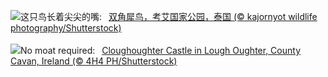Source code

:![](https://www.bing.com/th?id=OHR.BucerosBicornis_ZH-CN7795050230_UHD.jpg&w=1000)这只鸟长着尖尖的嘴:&nbsp;&ensp;[双角犀鸟，考艾国家公园，泰国 (© kajornyot wildlife photography/Shutterstock)](https://www.bing.com/th?id=OHR.BucerosBicornis_ZH-CN7795050230_UHD.jpg)
<br><br/>
![](https://www.bing.com/th?id=OHR.CavanCastle_EN-US0493721152_UHD.jpg&w=1000)No moat required:&nbsp;&ensp;[Cloughoughter Castle in Lough Oughter, County Cavan, Ireland (© 4H4 PH/Shutterstock)](https://www.bing.com/th?id=OHR.CavanCastle_EN-US0493721152_UHD.jpg)
<br><br/>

********************

**Exercise prompt**
Every line of the listing above is to be repeated exactly, with its pictures left out.

**Written response**
Source code

:![](https://www.bing.com/th?id=OHR.BucerosBicornis_ZH-CN7795050230_UHD.jpg&w=1000)这只鸟长着尖尖的嘴:&nbsp;&ensp;[双角犀鸟，考艾国家公园，泰国 (© kajornyot wildlife photography/Shutterstock)](https://www.bing.com/th?id=OHR.BucerosBicornis_ZH-CN7795050230_UHD.jpg)
<br><br/>
![](https://www.bing.com/th?id=OHR.CavanCastle_EN-US0493721152_UHD.jpg&w=1000)No moat required:&nbsp;&ensp;[Cloughoughter Castle in Lough Oughter, County Cavan, Ireland (© 4H4 PH/Shutterstock)](https://www.bing.com/th?id=OHR.CavanCastle_EN-US0493721152_UHD.jpg)
<br><br/>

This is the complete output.